Modulus is also very useful if for some crazy reason you need to do integer division and get a decimal out, and you can't convert the integer into a number that supports decimal division, or if you need to return a fraction instead of a decimal.
I'll be using % as the modulus operator
For example
2/4 = 0
where doing this
2/4 = 0 and 2 % 4 = 2
So you can be really crazy and let's say that you want to allow the user to input a numerator and a divisor, and then show them the result as a whole number, and then a fractional number.
whole Number = numerator/divisor
fractionNumerator = numerator % divisor
fractionDenominator = divisor
Another case where modulus division is useful is if you are increasing or decreasing a number and you want to contain the number to a certain range of number, but when you get to the top or bottom you don't want to just stop. You want to loop up to the bottom or top of the list respectively.
Imagine a function where you are looping through an array.
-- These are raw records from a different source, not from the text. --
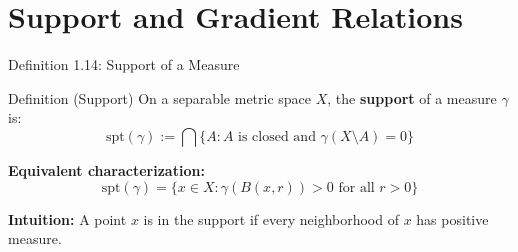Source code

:\documentclass[aspectratio=169]{beamer}
\begin{document}
\section{Support and Gradient Relations}

\begin{frame}{Definition 1.14: Support of a Measure}
\begin{block}{Definition (Support)}
On a separable metric space $X$, the \textbf{support} of a measure $\gamma$ is:
\[
\boxed{\text{spt}(\gamma) := \bigcap \{A : A \text{ is closed and } \gamma(X \setminus A) = 0\}}
\]
\end{block}

\vspace{0.4cm}
\textbf{Equivalent characterization:}
\[
\text{spt}(\gamma) = \{x \in X : \gamma(B(x,r)) > 0 \text{ for all } r > 0\}
\]

\vspace{0.3cm}
\textbf{Intuition:} A point $x$ is in the support if every neighborhood of $x$ has positive measure.
\end{frame}
\end{document}
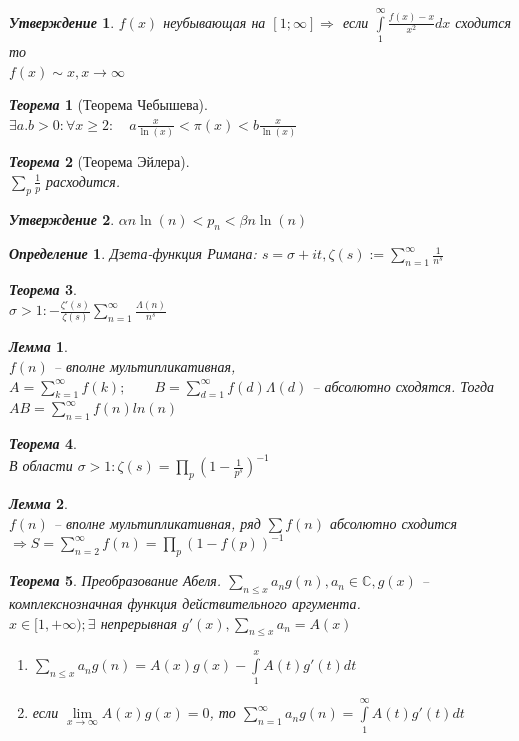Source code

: \documentclass[a4paper,12pt]{article}
\newtheorem{deff2}{\textit{Определение}}
\newtheorem{teo2}{\textit{Теорема}}
\newtheorem{utv2}{\textit{Утверждение}}
\newtheorem{lem2}{\textit{Лемма}}
\newcommand{\q}{\quad}
\newcommand{\Ra}{\Rightarrow}
\newcommand{\bb}[1]{\mathbb{#1}}
\newcommand{\SL}{\sum\limits}
\newcommand{\IL}{\int\limits}
\begin{document}
\begin{utv2} $f(x)$ неубывающая на $[1;\infty]\Ra$ если $\IL_1^\infty \frac{f(x) - x}{x^2}dx$ сходится то \\$f(x)\sim x, x\to\infty$
\end{utv2}
\begin{teo2}[Теорема Чебышева]\q\\
$\exists a.b > 0: \forall x \ge 2:\q a\frac{x}{\ln(x)} <\pi(x) <b\frac{x}{\ln(x)} $
\end{teo2}
\begin{teo2}[Теорема Эйлера]\q\\$\sum_p \frac{1}{p}$ расходится.
\end{teo2}
\begin{utv2} $\alpha n \ln(n) < p_n < \beta n \ln(n)   $
\end{utv2}

\begin{deff2}
Дзета-функция Римана: $s = \sigma + it, \zeta (s) := \SL_{n=1}^\infty \frac{1}{n^s}$
\end{deff2}

\begin{teo2}\q\\
$\sigma > 1: -\frac{\zeta'(s)}{\zeta(s)}  \SL_{n=1}^\infty \frac{\Lambda(n)}{n^s} $
\end{teo2}
\begin{lem2}\q\\
$f(n)$ -- вполне мультипликативная, $A = \SL_{k=1}^\infty f(k);\q\q B = \SL_{d=1}^\infty f(d)\Lambda(d)$ -- абсолютно сходятся. Тогда $AB = \SL_{n=1}^\infty f(n) ln(n)$
\end{lem2}
\begin{teo2}\q\\
В области $\sigma > 1: \zeta(s) = \prod\limits_p (1 - \frac{1}{p^s})^{-1}$
\end{teo2}
\begin{lem2}\q\\
$f(n)$ -- вполне мультипликативная, ряд $\sum f(n)$ абсолютно сходится $\Ra S = \SL_{n=2}^\infty f(n) = \prod\limits_p (1-f(p))^{-1}  $
\end{lem2}
\begin{teo2}
Преобразование Абеля. $\SL_{n\le x} a_n g(n), a_n\in \bb{C}, g(x)$ -- комплекснозначная функция действительного аргумента.\\
$x\in[1,+\infty); \exists$ непрерывная $g'(x), \SL_{n \le x}a_n = A(x)$\\
\begin{enumerate}
    \item $\SL_{n\le x}a_ng(n) = A(x)g(x) - \IL_1^x A(t)g'(t)dt $
    \item если $\lim\limits_{x\to\infty} A(x)g(x) = 0$, то $\SL_{n=1}^\infty a_ng(n) = \IL_1^\infty A(t)g'(t)dt $
\end{enumerate}
\end{teo2}
\end{document}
Function increase Or Decrease(variable As Integer) As Void
n = (n + variable) % (listString.maxIndex + 1)
Print listString[n]
End Function
The reason that it is n = (n + variable) % (listString.maxIndex + 1) is to allow for the max index to be accounted.
Those are just a few of the things that I have had to use modulus for in my programming of not just desktop applications, but in robotics and simulation environments.
Computing the greatest common divisor
Determining if a number is a palindrome
Determining if a number consists of only ...
Determining how many ... a number consists of...
My favorite use is for iteration.
Say you have a counter you are incrementing and want to then grab from a known list a corresponding items, but you only have n items to choose from and you want to repeat a cycle.
var indexFromB = (counter-1)%n+1;
Results (counter=indexFromB) given n=3:
`1=1`
`2=2`
`3=3`
`4=1`
`5=2`
`6=3`
...
Best use of modulus operator I have seen so for is to check if the Array we have is a rotated version of original array.
A = [1,2,3,4,5,6]
B = [5,6,1,2,3,4]
Now how to check if B is rotated version of A ?
Step 1: If A's length is not same as B's length then for sure its not a rotated version.
Step 2: Check the index of first element of A in B. Here first element of A is 1. And its index in B is 2(assuming your programming language has zero based index).
lets store that index in variable "Key"
Step 3: Now how to check that if B is rotated version of A how ??
This is where modulus function rocks :
for (int i = 0; i< A.length; i++)
{
// here modulus function would check the proper order. Key here is 2 which we recieved from Step 2
int j = [Key+i]%A.length;
if (A[i] != B[j])
{
return false;
}
}
return true;
It's an easy way to tell if a number is even or odd. Just do # mod 2, if it is 0 it is even, 1 it is odd.
Often, in a loop, you want to do something every k'th iteration, where k is 0 < k < n, assuming 0 is the start index and n is the length of the loop.
So, you'd do something like:
int k = 5;
int n = 50;
for(int i = 0;i < n;++i)
{
if(i % k == 0) // true at 0, 5, 10, 15..
{
// do something
}
}
Or, you want to keep something whitin a certain bound. Remember, when you take an arbitrary number mod something, it must produce a value between 0 and that number - 1.